Craig Vachon, an investor and entrepreneur from the US who listened in on the debate, noted that if a VC was happy to say “well don’t take our money”, it showed that there was plenty of room for more VCs in this region.
Who has the biggest?
Ego, and how it might disrupt negotiations, was one of the big talking points. Khazen Baz pointed out though that it is the “putting on of a front” that could be mistaken for ego on the part of the startup.
As one listening investor put it, “we want to change this image of the cigar smoking a*****e”, an image that many entrepreneurs, before actually working with a VC, have admitted to holding.
Michelle Kuehn, cofounder of soon to be launched Dubai startup Towmydrive, told Wamda that some investors were intimidating. “It’s good that they want facts from you but when you don’t know the answer to something, and they don’t like it when you don’t know, it’s intimidating.”
The roadside assistance platform is her second startup so she has the advantage of experience when it comes to dealing with investors: she knows what she wants. “I want a partner, not always the money.

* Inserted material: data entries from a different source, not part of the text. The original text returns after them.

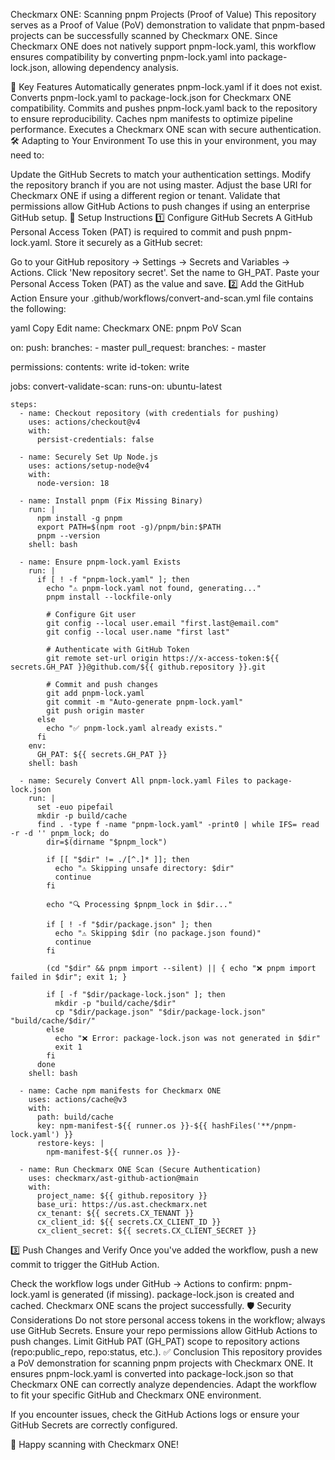 Checkmarx ONE: Scanning pnpm Projects (Proof of Value)
This repository serves as a Proof of Value (PoV) demonstration to validate that pnpm-based projects can be successfully scanned by Checkmarx ONE. Since Checkmarx ONE does not natively support pnpm-lock.yaml, this workflow ensures compatibility by converting pnpm-lock.yaml into package-lock.json, allowing dependency analysis.

📌 Key Features
Automatically generates pnpm-lock.yaml if it does not exist.
Converts pnpm-lock.yaml to package-lock.json for Checkmarx ONE compatibility.
Commits and pushes pnpm-lock.yaml back to the repository to ensure reproducibility.
Caches npm manifests to optimize pipeline performance.
Executes a Checkmarx ONE scan with secure authentication.
🛠️ Adapting to Your Environment
To use this in your environment, you may need to:

Update the GitHub Secrets to match your authentication settings.
Modify the repository branch if you are not using master.
Adjust the base URI for Checkmarx ONE if using a different region or tenant.
Validate that permissions allow GitHub Actions to push changes if using an enterprise GitHub setup.
🔧 Setup Instructions
1️⃣ Configure GitHub Secrets
A GitHub Personal Access Token (PAT) is required to commit and push pnpm-lock.yaml. Store it securely as a GitHub secret:

Go to your GitHub repository → Settings → Secrets and Variables → Actions.
Click 'New repository secret'.
Set the name to GH_PAT.
Paste your Personal Access Token (PAT) as the value and save.
2️⃣ Add the GitHub Action
Ensure your .github/workflows/convert-and-scan.yml file contains the following:

yaml
Copy
Edit
name: Checkmarx ONE: pnpm PoV Scan

on:
  push:
    branches:
      - master
  pull_request:
      branches:
        - master

permissions:
  contents: write
  id-token: write

jobs:
  convert-validate-scan:
    runs-on: ubuntu-latest

    steps:
      - name: Checkout repository (with credentials for pushing)
        uses: actions/checkout@v4
        with:
          persist-credentials: false

      - name: Securely Set Up Node.js
        uses: actions/setup-node@v4
        with:
          node-version: 18

      - name: Install pnpm (Fix Missing Binary)
        run: |
          npm install -g pnpm
          export PATH=$(npm root -g)/pnpm/bin:$PATH
          pnpm --version
        shell: bash

      - name: Ensure pnpm-lock.yaml Exists
        run: |
          if [ ! -f "pnpm-lock.yaml" ]; then
            echo "⚠️ pnpm-lock.yaml not found, generating..."
            pnpm install --lockfile-only
            
            # Configure Git user
            git config --local user.email "first.last@email.com"
            git config --local user.name "first last"

            # Authenticate with GitHub Token
            git remote set-url origin https://x-access-token:${{ secrets.GH_PAT }}@github.com/${{ github.repository }}.git

            # Commit and push changes
            git add pnpm-lock.yaml
            git commit -m "Auto-generate pnpm-lock.yaml"
            git push origin master
          else
            echo "✅ pnpm-lock.yaml already exists."
          fi
        env:
          GH_PAT: ${{ secrets.GH_PAT }}
        shell: bash

      - name: Securely Convert All pnpm-lock.yaml Files to package-lock.json
        run: |
          set -euo pipefail
          mkdir -p build/cache
          find . -type f -name "pnpm-lock.yaml" -print0 | while IFS= read -r -d '' pnpm_lock; do
            dir=$(dirname "$pnpm_lock")

            if [[ "$dir" != ./[^.]* ]]; then
              echo "⚠️ Skipping unsafe directory: $dir"
              continue
            fi

            echo "🔍 Processing $pnpm_lock in $dir..."

            if [ ! -f "$dir/package.json" ]; then
              echo "⚠️ Skipping $dir (no package.json found)"
              continue
            fi

            (cd "$dir" && pnpm import --silent) || { echo "❌ pnpm import failed in $dir"; exit 1; }

            if [ -f "$dir/package-lock.json" ]; then
              mkdir -p "build/cache/$dir"
              cp "$dir/package.json" "$dir/package-lock.json" "build/cache/$dir/"
            else
              echo "❌ Error: package-lock.json was not generated in $dir"
              exit 1
            fi
          done
        shell: bash

      - name: Cache npm manifests for Checkmarx ONE
        uses: actions/cache@v3
        with:
          path: build/cache
          key: npm-manifest-${{ runner.os }}-${{ hashFiles('**/pnpm-lock.yaml') }}
          restore-keys: |
            npm-manifest-${{ runner.os }}-

      - name: Run Checkmarx ONE Scan (Secure Authentication)
        uses: checkmarx/ast-github-action@main
        with:
          project_name: ${{ github.repository }}
          base_uri: https://us.ast.checkmarx.net
          cx_tenant: ${{ secrets.CX_TENANT }}
          cx_client_id: ${{ secrets.CX_CLIENT_ID }}
          cx_client_secret: ${{ secrets.CX_CLIENT_SECRET }}
3️⃣ Push Changes and Verify
Once you've added the workflow, push a new commit to trigger the GitHub Action.

Check the workflow logs under GitHub → Actions to confirm:
pnpm-lock.yaml is generated (if missing).
package-lock.json is created and cached.
Checkmarx ONE scans the project successfully.
🛡️ Security Considerations
Do not store personal access tokens in the workflow; always use GitHub Secrets.
Ensure your repo permissions allow GitHub Actions to push changes.
Limit GitHub PAT (GH_PAT) scope to repository actions (repo:public_repo, repo:status, etc.).
✅ Conclusion
This repository provides a PoV demonstration for scanning pnpm projects with Checkmarx ONE. It ensures pnpm-lock.yaml is converted into package-lock.json so that Checkmarx ONE can correctly analyze dependencies. Adapt the workflow to fit your specific GitHub and Checkmarx ONE environment.

If you encounter issues, check the GitHub Actions logs or ensure your GitHub Secrets are correctly configured.

🚀 Happy scanning with Checkmarx ONE!
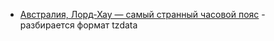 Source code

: - [Австралия, Лорд-Хау — самый странный часовой пояс](https://habr.com/ru/companies/ruvds/articles/856780/) - разбирается формат tzdata
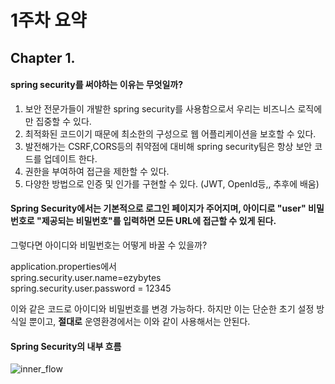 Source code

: # 1주차 요약

## Chapter 1.  

#### spring security를 써야하는 이유는 무엇일까?  
1. 보안 전문가들이 개발한 spring security를 사용함으로서 우리는 비즈니스 로직에만 집중할 수 있다.
2. 최적화된 코드이기 때문에 최소한의 구성으로 웹 어플리케이션을 보호할 수 있다.
3. 발전해가는 CSRF,CORS등의 취약점에 대비해 spring security팀은 항상 보안 코드를 업데이트 한다.
4. 권한을 부여하여 접근을 제한할 수 있다.
5. 다양한 방법으로 인증 및 인가를 구현할 수 있다. (JWT, OpenId등,, 추후에 배움) 

#### Spring Security에서는 기본적으로 로그인 페이지가 주어지며, 아이디로 "user" 비밀번호로 "제공되는 비밀번호"를 입력하면 모든 URL에 접근할 수 있게 된다.

그렇다면 아이디와 비밀번호는 어떻게 바꿀 수 있을까? 

application.properties에서  
spring.security.user.name=ezybytes  
spring.security.user.password = 12345  

이와 같은 코드로 아이디와 비밀번호를 변경 가능하다. 하지만 이는 단순한 초기 설정 방식일 뿐이고,
**절대로** 운영환경에서는 이와 같이 사용해서는 안된다.


  
#### Spring Security의 내부 흐름

![inner_flow]([https://github.com/Tave-13th-Backend-Study-Team-1/Spring-Security/blob/junbeom/WEEK%201/img_folder/%EC%8A%A4%ED%81%AC%EB%A6%B0%EC%83%B7%202024-03-12%20174857.png](https://github.com/Tave-13th-Backend-Study-Team-1/Spring-Security/blob/junbeom/WEEK%201/img_folder/%EC%8A%A4%ED%81%AC%EB%A6%B0%EC%83%B7%202024-03-12%20174857.png)https://github.com/Tave-13th-Backend-Study-Team-1/Spring-Security/blob/junbeom/WEEK%201/img_folder/%EC%8A%A4%ED%81%AC%EB%A6%B0%EC%83%B7%202024-03-12%20174857.png)
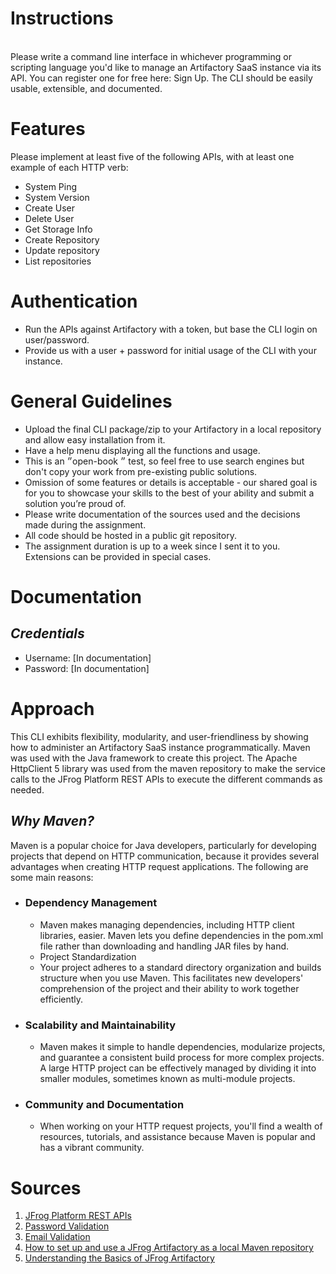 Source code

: # Instructions
<br>
Please write a command line interface in whichever programming or scripting language you'd like to manage an Artifactory SaaS instance via its API. You can register one for free here: Sign Up. The CLI should be easily usable, extensible, and documented.

# Features
Please implement at least five of the following APIs, with at least one example of each HTTP verb:
- System Ping
- System Version
- Create User
- Delete User
- Get Storage Info
- Create Repository
- Update repository
- List repositories

# Authentication
- Run the APIs against Artifactory with a token, but base the CLI login on user/password.
- Provide us with a user + password for initial usage of the CLI with your instance.

# General Guidelines
- Upload the final CLI package/zip to your Artifactory in a local repository and allow easy installation from it.
- Have a help menu displaying all the functions and usage.
- This is an ״open-book ״ test, so feel free to use search engines but don't copy your work from pre-existing public solutions.
- Omission of some features or details is acceptable - our shared goal is for you to showcase your skills to the best of your ability and submit a solution you’re proud of.
- Please write documentation of the sources used and the decisions made during the assignment.
- All code should be hosted in a public git repository.
- The assignment duration is up to a week since I sent it to you. Extensions can be provided in special cases.

# Documentation
## _Credentials_
- Username: [In documentation]
- Password: [In documentation]

# Approach
This CLI exhibits flexibility, modularity, and user-friendliness by showing how to administer an Artifactory SaaS instance programmatically. Maven was used with the Java framework to create this project. The Apache HttpClient 5 library was used from the maven repository to make the service calls to the JFrog Platform REST APIs to execute the different commands as needed.

## _Why Maven?_
Maven is a popular choice for Java developers, particularly for developing projects that depend on HTTP communication, because it provides several advantages when creating HTTP request applications. The following are some main reasons:
- ### Dependency Management
  - Maven makes managing dependencies, including HTTP client libraries, easier. Maven lets you define dependencies in the pom.xml file rather than downloading and handling JAR files by hand.
  - Project Standardization
  - Your project adheres to a standard directory organization and builds structure when you use Maven. This facilitates new developers' comprehension of the project and their ability to work together efficiently.
- ### Scalability and Maintainability
  - Maven makes it simple to handle dependencies, modularize projects, and guarantee a consistent build process for more complex projects. A large HTTP project can be effectively managed by dividing it into smaller modules, sometimes known as multi-module projects.
- ### Community and Documentation
  - When working on your HTTP request projects, you'll find a wealth of resources, tutorials, and assistance because Maven is popular and has a vibrant community.
# Sources
1.	[JFrog Platform REST APIs](https://jfrog.com/help/r/jfrog-rest-apis/jfrog-platform-rest-apis)
2.	[Password Validation](https://www.geeksforgeeks.org/how-to-validate-a-password-using-regular-expressions-in-java/)
3.	[Email Validation](https://www.geeksforgeeks.org/check-email-address-valid-not-java/)
4.	[How to set up and use a JFrog Artifactory as a local Maven repository](https://www.theserverside.com/video/How-to-set-up-and-use-a-JFrog-Artifactory-Maven-repository)
5.	[Understanding the Basics of JFrog Artifactory](https://medium.com/@riimoonriimoon/understanding-the-basics-of-jfrog-artifactory-8167ce582c86)
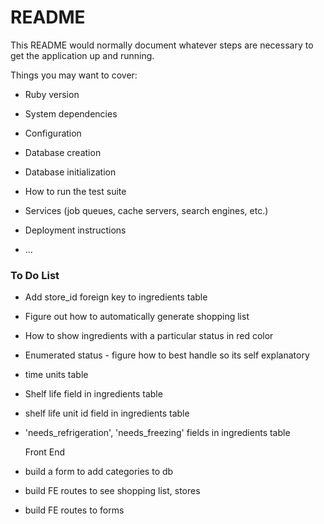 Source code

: # README

This README would normally document whatever steps are necessary to get the
application up and running.

Things you may want to cover:

- Ruby version

- System dependencies

- Configuration

- Database creation

- Database initialization

- How to run the test suite

- Services (job queues, cache servers, search engines, etc.)

- Deployment instructions

- ...

### To Do List

- Add store_id foreign key to ingredients table
- Figure out how to automatically generate shopping list
- How to show ingredients with a particular status in red color
- Enumerated status - figure how to best handle so its self explanatory

- time units table
- Shelf life field in ingredients table
- shelf life unit id field in ingredients table
- 'needs_refrigeration', 'needs_freezing' fields in ingredients table

  Front End

- build a form to add categories to db
- build FE routes to see shopping list, stores
- build FE routes to forms
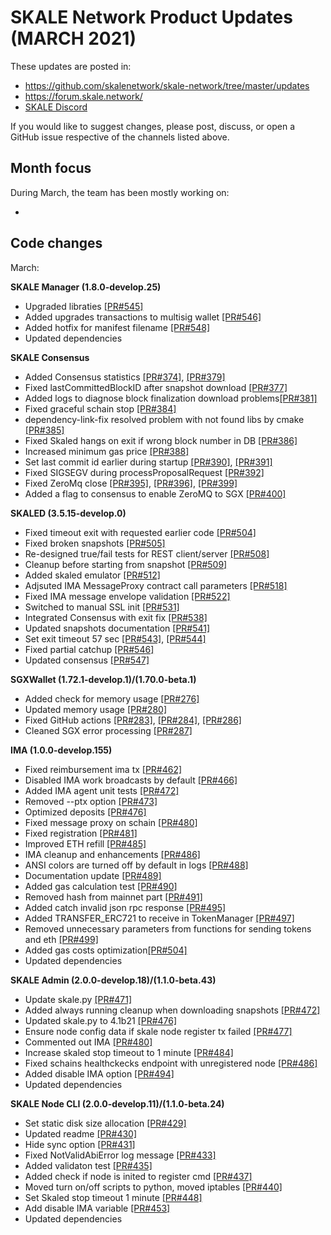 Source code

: # SKALE Network Product Updates (MARCH 2021)

These updates are posted in: 

-   <https://github.com/skalenetwork/skale-network/tree/master/updates>
-   <https://forum.skale.network/>
-   [SKALE Discord](https://discord.gg/vvUtWJB)

If you would like to suggest changes, please post, discuss, or open a GitHub issue respective of the channels listed above.

## Month focus

During March, the team has been mostly working on:

-   


## Code changes

March:

**SKALE Manager (1.8.0-develop.25)**
-   Upgraded libraties [\[PR#545\]](https://github.com/skalenetwork/skale-manager/pull/545)
-   Added upgrades transactions to multisig wallet [\[PR#546\]](https://github.com/skalenetwork/skale-manager/pull/546)
-   Added hotfix for manifest filename [\[PR#548\]](https://github.com/skalenetwork/skale-manager/pull/548)
-   Updated dependencies

**SKALE Consensus**

-   Added Consensus statistics [\[PR#374\]](https://github.com/skalenetwork/skale-consensus/pull/374), [\[PR#379\]](https://github.com/skalenetwork/skale-consensus/pull/379)
-   Fixed lastCommittedBlockID after snapshot download [\[PR#377\]](https://github.com/skalenetwork/skale-consensus/pull/377)
-   Added logs to diagnose block finalization download problems[\[PR#381\]](https://github.com/skalenetwork/skale-consensus/pull/381)
-   Fixed graceful schain stop [\[PR#384\]](https://github.com/skalenetwork/skale-consensus/pull/384)
-   dependency-link-fix resolved problem with not found libs by cmake [\[PR#385\]](https://github.com/skalenetwork/skale-consensus/pull/385)
-   Fixed Skaled hangs on exit if wrong block number in DB [\[PR#386\]](https://github.com/skalenetwork/skale-consensus/pull/386)
-   Increased minimum gas price [\[PR#388\]](https://github.com/skalenetwork/skale-consensus/pull/388)
-   Set last commit id earlier during startup [\[PR#390\]](https://github.com/skalenetwork/skale-consensus/pull/390), [\[PR#391\]](https://github.com/skalenetwork/skale-consensus/pull/391)
-   Fixed SIGSEGV during processProposalRequest [\[PR#392\]](https://github.com/skalenetwork/skale-consensus/pull/392)
-   Fixed ZeroMq close [\[PR#395\]](https://github.com/skalenetwork/skale-consensus/pull/395), [\[PR#396\]](https://github.com/skalenetwork/skale-consensus/pull/396), [\[PR#399\]](https://github.com/skalenetwork/skale-consensus/pull/399)
-   Added a flag to consensus to enable ZeroMQ to SGX [\[PR#400\]](https://github.com/skalenetwork/skale-consensus/pull/400)

**SKALED (3.5.15-develop.0)**

-   Fixed timeout exit with requested earlier code [\[PR#504\]](https://github.com/skalenetwork/skaled/pull/504)
-   Fixed broken snapshots [\[PR#505\]](https://github.com/skalenetwork/skaled/pull/505)
-   Re-designed true/fail tests for REST client/server [\[PR#508\]](https://github.com/skalenetwork/skaled/pull/508)
-   Cleanup before starting from snapshot [\[PR#509\]](https://github.com/skalenetwork/skaled/pull/509)
-   Added skaled emulator [\[PR#512\]](https://github.com/skalenetwork/skaled/pull/512)
-   Adjsuted IMA MessageProxy contract call parameters [\[PR#518\]](https://github.com/skalenetwork/skaled/pull/518)
-   Fixed IMA message envelope validation  [\[PR#522\]](https://github.com/skalenetwork/skaled/pull/522)
-   Switched to manual SSL init [\[PR#531\]](https://github.com/skalenetwork/skaled/pull/531)
-   Integrated Consensus with exit fix [\[PR#538\]](https://github.com/skalenetwork/skaled/pull/538)
-   Updated snapshots documentation [\[PR#541\]](https://github.com/skalenetwork/skaled/pull/541)
-   Set exit timeout 57 sec [\[PR#543\]](https://github.com/skalenetwork/skaled/pull/543), [\[PR#544\]](https://github.com/skalenetwork/skaled/pull/544)
-   Fixed partial catchup [\[PR#546\]](https://github.com/skalenetwork/skaled/pull/546)
-   Updated consensus [\[PR#547\]](https://github.com/skalenetwork/skaled/pull/547)

**SGXWallet (1.72.1-develop.1)/(1.70.0-beta.1)**

-   Added check for memory usage [\[PR#276\]](https://github.com/skalenetwork/SGXWallet/pull/276)
-   Updated memory usage [\[PR#280\]](https://github.com/skalenetwork/SGXWallet/pull/280)
-   Fixed GitHub actions [\[PR#283\]](https://github.com/skalenetwork/SGXWallet/pull/283), [\[PR#284\]](https://github.com/skalenetwork/SGXWallet/pull/284), [\[PR#286\]](https://github.com/skalenetwork/SGXWallet/pull/286)
-   Cleaned SGX error processing [\[PR#287\]](https://github.com/skalenetwork/SGXWallet/pull/287)

**IMA (1.0.0-develop.155)**

-   Fixed reimbursement ima tx [\[PR#462\]](https://github.com/skalenetwork/ima/pull/462)
-   Disabled IMA work broadcasts by default [\[PR#466\]](https://github.com/skalenetwork/ima/pull/466)
-   Added IMA agent unit tests [\[PR#472\]](https://github.com/skalenetwork/ima/pull/472)
-   Removed --ptx option [\[PR#473\]](https://github.com/skalenetwork/ima/pull/473)
-   Optimized deposits [\[PR#476\]](https://github.com/skalenetwork/ima/pull/476)
-   Fixed message proxy on schain [\[PR#480\]](https://github.com/skalenetwork/ima/pull/480)
-   Fixed registration  [\[PR#481\]](https://github.com/skalenetwork/ima/pull/481)
-   Improved ETH refill  [\[PR#485\]](https://github.com/skalenetwork/ima/pull/485)
-   IMA cleanup and enhancements  [\[PR#486\]](https://github.com/skalenetwork/ima/pull/486)
-   ANSI colors are turned off by default in logs  [\[PR#488\]](https://github.com/skalenetwork/ima/pull/488)
-   Documentation update  [\[PR#489\]](https://github.com/skalenetwork/ima/pull/489)
-   Added gas calculation test  [\[PR#490\]](https://github.com/skalenetwork/ima/pull/490)
-   Removed hash from mainnet part  [\[PR#491\]](https://github.com/skalenetwork/ima/pull/491)
-   Added catch invalid json rpc response [\[PR#495\]](https://github.com/skalenetwork/ima/pull/495)
-   Added TRANSFER_ERC721 to receive in TokenManager [\[PR#497\]](https://github.com/skalenetwork/ima/pull/497)
-   Removed unnecessary parameters from functions for sending tokens and eth  [\[PR#499\]](https://github.com/skalenetwork/ima/pull/499)
-   Added gas costs optimization[\[PR#504\]](https://github.com/skalenetwork/ima/pull/504)
-   Updated dependencies

**SKALE Admin (2.0.0-develop.18)/(1.1.0-beta.43)**

-   Update skale.py [\[PR#471\]](https://github.com/skalenetwork/skale-admin/pull/471)
-   Added always running cleanup when downloading snapshots [\[PR#472\]](https://github.com/skalenetwork/skale-admin/pull/472)
-   Updated skale.py to 4.1b21 [\[PR#476\]](https://github.com/skalenetwork/skale-admin/pull/476)
-   Ensure node config data if skale node register tx failed [\[PR#477\]](https://github.com/skalenetwork/skale-admin/pull/477)
-   Commented out IMA [\[PR#480\]](https://github.com/skalenetwork/skale-admin/pull/480)
-   Increase skaled stop timeout to 1 minute [\[PR#484\]](https://github.com/skalenetwork/skale-admin/pull/484)
-   Fixed schains healthckecks endpoint with unregistered node [\[PR#486\]](https://github.com/skalenetwork/skale-admin/pull/486)
-   Added disable IMA option [\[PR#494\]](https://github.com/skalenetwork/skale-admin/pull/494)
-   Updated dependencies

**SKALE Node CLI (2.0.0-develop.11)/(1.1.0-beta.24)**

-   Set static disk size allocation [\[PR#429\]](https://github.com/skalenetwork/skale-node-cli/pull/429)
-   Updated readme [\[PR#430\]](https://github.com/skalenetwork/skale-node-cli/pull/430)
-   Hide sync option [\[PR#431\]](https://github.com/skalenetwork/skale-node-cli/pull/431)
-   Fixed NotValidAbiError log message [\[PR#433\]](https://github.com/skalenetwork/skale-node-cli/pull/433)
-   Added validaton test [\[PR#435\]](https://github.com/skalenetwork/skale-node-cli/pull/435)
-   Added check if node is inited to register cmd [\[PR#437\]](https://github.com/skalenetwork/skale-node-cli/pull/437)
-   Moved turn on/off scripts to python, moved iptables [\[PR#440\]](https://github.com/skalenetwork/skale-node-cli/pull/440)
-   Set Skaled stop timeout 1 minute [\[PR#448\]](https://github.com/skalenetwork/skale-node-cli/pull/448)
-   Add disable IMA variable [\[PR#453\]](https://github.com/skalenetwork/skale-node-cli/pull/453)
-   Updated dependencies
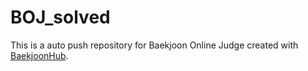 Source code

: # BOJ_solved
This is a auto push repository for Baekjoon Online Judge created with [BaekjoonHub](https://github.com/BaekjoonHub/BaekjoonHub).
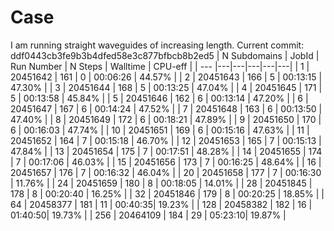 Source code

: # Case

I am running straight waveguides of increasing length.
Current commit: ddf0443cb3fe9b3b4dfed58e3c877bfbcb8b2ed5
| N Subdomains | JobId | Run Number | N Steps | Walltime | CPU-eff | 
| --- |---|---|---|---|---|
| 1   | 20451642 | 161 | 0 | 00:06:26 | 44.57% |
| 2   | 20451643 | 166 | 5 | 00:13:15 | 47.30% |
| 3   | 20451644 | 168 | 5 | 00:13:25 | 47.04% |
| 4   | 20451645 | 171 | 5 | 00:13:58 | 45.84% |
| 5   | 20451646 | 162 | 6 | 00:13:14 | 47.20% |
| 6   | 20451647 | 167 | 6 | 00:14:24 | 47.52% |
| 7   | 20451648 | 163 | 6 | 00:13:50 | 47.40% |
| 8   | 20451649 | 172 | 6 | 00:18:21 | 47.89% |
| 9   | 20451650 | 170 | 6 | 00:16:03 | 47.74% |
| 10  | 20451651 | 169 | 6 | 00:15:16 | 47.63% |
| 11  | 20451652 | 164 | 7 | 00:15:18 | 46.70% |
| 12  | 20451653 | 165 | 7 | 00:15:13 | 47.84% |
| 13  | 20451654 | 175 | 7 | 00:17:51 | 48.28% |
| 14  | 20451655 | 174 | 7 | 00:17:06 | 46.03% |
| 15  | 20451656 | 173 | 7 | 00:16:25 | 48.64% |
| 16  | 20451657 | 176 | 7 | 00:16:32 | 46.04% |
| 20  | 20451658 | 177 | 7 | 00:16:30 | 11.76% |
| 24  | 20451659 | 180 | 8 | 00:18:05 | 14.01% |
| 28  | 20451845 | 178 | 8 | 00:20:40 | 16.25% |
| 32  | 20451846 | 179 | 8 | 00:20:25 | 18.85% |
| 64  | 20458377 | 181 | 11 | 00:40:35| 19.23% |
| 128 | 20458382 | 182 | 16 | 01:40:50| 19.73% |
| 256 | 20464109 | 184 | 29 | 05:23:10| 19.87% |


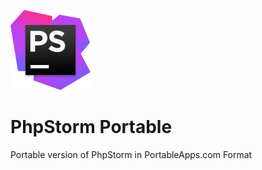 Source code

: ![Logo](https://github.com/karaevmaksim/PhpStormPortable/raw/master/App/AppInfo/appicon_128.png)
# PhpStorm Portable
Portable version of PhpStorm in PortableApps.com Format
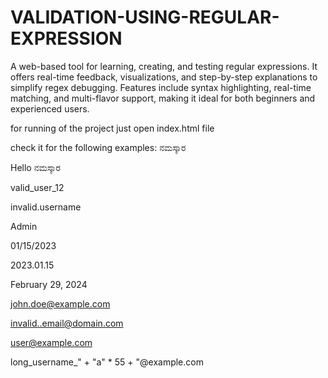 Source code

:# VALIDATION-USING-REGULAR-EXPRESSION
A web-based tool for learning, creating, and testing regular expressions. It offers real-time feedback, visualizations, and step-by-step explanations to simplify regex debugging. Features include syntax highlighting, real-time matching, and multi-flavor support, making it ideal for both beginners and experienced users.

for running of the project just open index.html file

 check it for the following examples: 
 ನಮಸ್ಕಾರ

Hello ನಮಸ್ಕಾರ

valid_user_12

invalid.username

Admin

01/15/2023

2023.01.15

February 29, 2024

john.doe@example.com

invalid..email@domain.com

user@example.com

long_username_" + "a" * 55 + "@example.com
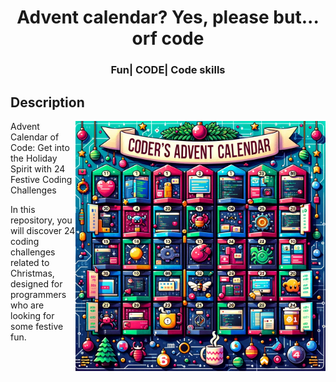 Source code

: <h1 align="center" style="font-weight: bold;">Advent calendar? Yes, please but... orf code</h1>
<h3 align="center">Fun| CODE| Code skills</h3>

## Description

<img align="right" alt="Coding" width="400" src="advent_calendar.png">

Advent Calendar of Code: Get into the Holiday Spirit with 24 Festive Coding Challenges

In this repository, you will discover 24 coding challenges related to Christmas, designed for programmers who are looking for some festive fun.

I don’t want someone who’s going to make me hate what I do every day.”
All the way to Iran
Despite the apparently high temperatures in the debating room, the Dubai International Marine Club setting for Step was actually more akin to a chilled music festival. With a grassy knoll overlooking yachts, food trucks, bean bags and a wailing guitarist, all that was missing was a face painter.
The two-day event was a melting pot of startups that included some from Qatar, India, and Morocco. An estimated 4,000 people passed through Step’s two large stage areas, booths for startups, meeting points, networking corners, and of course the food trucks.
Continuous panels and workshops saw discussions on everything from fundraising and its difficulties, inside and outside of the region, to the promise of unicorns to come galloping out of MENA, how important privacy is for innovation, and the landscape of the Iranian startup ecosystem.
“I wish we would be given permission to plug into the world faster and quicker,” exclaimed cofounder Sara Mohammadi. Her startup Eventbox organizes events and activities in Iran.
Straight out of Tehran, Mohammadi is keen to go beyond her country’s borders despite the fact that Iran is deemed to be the world’s largest untapped emerging market.
“It’s estimated that some $30 billion will be invested in the next five years,” said Parham Gohari from Frontier Partners.
Mohammadi is already talking to investors from outside of the country and is positive about the future of her company and where it will go.
So, when the startups in the MENA won’t take an investor's money, they just need to look to Iran, there’s plenty of waiting clientele there.